Brian Crowley joins Tory-led Eurosceptic alliance

Crowley decision does not reflect party position, say Fianna Fáil sources

 Fianna Fáil’s only MEP Brian Crowley has left the party’s grouping in the European Parliament to join a Eurosceptic alliance led by Britain’s Tory party.
Photograph: Cyril Byrne /The Irish Times

Fianna Fáil’s only MEP Brian Crowley has left the party’s grouping in the European Parliament to join a Eurosceptic alliance led by Britain’s Tory party.

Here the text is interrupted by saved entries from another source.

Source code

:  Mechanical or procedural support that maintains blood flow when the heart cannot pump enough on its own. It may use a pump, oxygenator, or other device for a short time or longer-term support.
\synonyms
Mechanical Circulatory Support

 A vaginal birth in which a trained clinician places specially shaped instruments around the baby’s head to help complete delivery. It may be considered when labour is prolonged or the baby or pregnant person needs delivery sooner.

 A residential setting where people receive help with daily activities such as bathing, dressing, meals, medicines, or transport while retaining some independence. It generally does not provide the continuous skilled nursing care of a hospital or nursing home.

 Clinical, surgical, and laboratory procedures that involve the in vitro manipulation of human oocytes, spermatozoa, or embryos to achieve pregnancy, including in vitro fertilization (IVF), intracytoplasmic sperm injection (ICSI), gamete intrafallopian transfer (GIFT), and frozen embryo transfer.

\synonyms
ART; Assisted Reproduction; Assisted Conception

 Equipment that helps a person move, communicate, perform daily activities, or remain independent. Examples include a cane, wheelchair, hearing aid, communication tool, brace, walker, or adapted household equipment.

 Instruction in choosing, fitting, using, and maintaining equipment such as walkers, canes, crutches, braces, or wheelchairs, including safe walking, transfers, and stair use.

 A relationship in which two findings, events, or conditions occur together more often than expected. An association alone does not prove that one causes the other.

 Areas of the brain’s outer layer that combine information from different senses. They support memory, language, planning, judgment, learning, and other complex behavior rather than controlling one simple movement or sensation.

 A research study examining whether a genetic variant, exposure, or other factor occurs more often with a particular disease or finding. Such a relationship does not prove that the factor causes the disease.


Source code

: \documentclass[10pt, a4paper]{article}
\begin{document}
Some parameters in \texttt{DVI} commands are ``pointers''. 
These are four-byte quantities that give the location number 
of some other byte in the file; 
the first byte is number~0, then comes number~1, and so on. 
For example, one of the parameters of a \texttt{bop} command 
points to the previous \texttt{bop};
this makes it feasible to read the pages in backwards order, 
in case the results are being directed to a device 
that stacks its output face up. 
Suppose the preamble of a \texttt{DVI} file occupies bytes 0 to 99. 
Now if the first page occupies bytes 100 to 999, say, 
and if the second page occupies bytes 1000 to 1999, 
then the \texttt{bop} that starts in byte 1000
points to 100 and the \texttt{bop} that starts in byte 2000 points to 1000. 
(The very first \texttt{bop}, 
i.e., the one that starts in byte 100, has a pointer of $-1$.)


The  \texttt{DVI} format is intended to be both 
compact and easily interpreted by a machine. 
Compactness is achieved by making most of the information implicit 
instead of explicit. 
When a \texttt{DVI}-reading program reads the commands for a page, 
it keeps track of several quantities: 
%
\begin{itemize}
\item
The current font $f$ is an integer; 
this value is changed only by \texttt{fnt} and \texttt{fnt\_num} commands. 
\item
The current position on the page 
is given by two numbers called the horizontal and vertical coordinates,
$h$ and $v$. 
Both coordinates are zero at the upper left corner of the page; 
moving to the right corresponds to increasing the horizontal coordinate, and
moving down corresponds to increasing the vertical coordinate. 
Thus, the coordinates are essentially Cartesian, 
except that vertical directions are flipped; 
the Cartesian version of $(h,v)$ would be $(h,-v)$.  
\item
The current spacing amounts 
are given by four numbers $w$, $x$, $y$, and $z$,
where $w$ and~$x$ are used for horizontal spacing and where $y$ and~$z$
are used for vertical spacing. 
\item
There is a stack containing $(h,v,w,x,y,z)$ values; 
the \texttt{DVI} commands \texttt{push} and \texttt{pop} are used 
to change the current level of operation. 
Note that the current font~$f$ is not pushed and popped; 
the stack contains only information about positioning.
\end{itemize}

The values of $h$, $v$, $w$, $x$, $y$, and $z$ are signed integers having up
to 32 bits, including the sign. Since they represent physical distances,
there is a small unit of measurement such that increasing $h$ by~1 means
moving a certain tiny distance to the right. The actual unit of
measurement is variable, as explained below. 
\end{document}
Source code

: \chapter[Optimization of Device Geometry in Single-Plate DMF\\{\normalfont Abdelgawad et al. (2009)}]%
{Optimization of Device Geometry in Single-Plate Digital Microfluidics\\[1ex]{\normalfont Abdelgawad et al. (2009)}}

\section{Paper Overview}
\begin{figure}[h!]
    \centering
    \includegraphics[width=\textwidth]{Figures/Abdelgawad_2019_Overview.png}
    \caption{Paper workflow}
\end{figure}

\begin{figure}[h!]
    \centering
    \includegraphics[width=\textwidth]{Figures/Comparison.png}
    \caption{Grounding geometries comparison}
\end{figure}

Photograph: Cyril Byrne /The Irish Times

 

Fianna Fáil has said the decision by its only MEP to leave the party’s grouping in the European Parliament to join a Eurosceptic alliance led by Britain’s Tory party is “unacceptable”.

Brian Crowley topped the poll in Ireland South in last month’s European elections and had previously been aligned with the Alliance of Liberals and Democrats for Europe (ALDE).

Senior Fianna Fáil sources say his decision today to join the Tory-led European Conservative and Reformist (ECR) group was Mr Crowley’s alone and does not reflect a position by the party to move away from ALDE.

Mr Crowley’s move is in open defiance of party leader Michéal Martin, but sources said it is “not as simple” to suggest that the MEP will now lose the party whip.

In a statement this afternoon, Fianna Fáil described Mr Crowley’s move as “unacceptable” and said the party remains a committed member of ALDE.

However, it did not suggest Mr Crowley will be subject to any disciplinary action.

The joint statement from chairman Brendan Smith and Chief Whip Seán Ó’Fearghaíl described Mr Crowley’s new grouping as Eurosceptic, adding: “A number of the parties in this right wing grouping stand in direct opposition to Fianna Fáil’s republican ethos and tradition”.

“This is unacceptable, particularly given the fact that Brian successfully ran for election under the ALDE banner,” the statement says.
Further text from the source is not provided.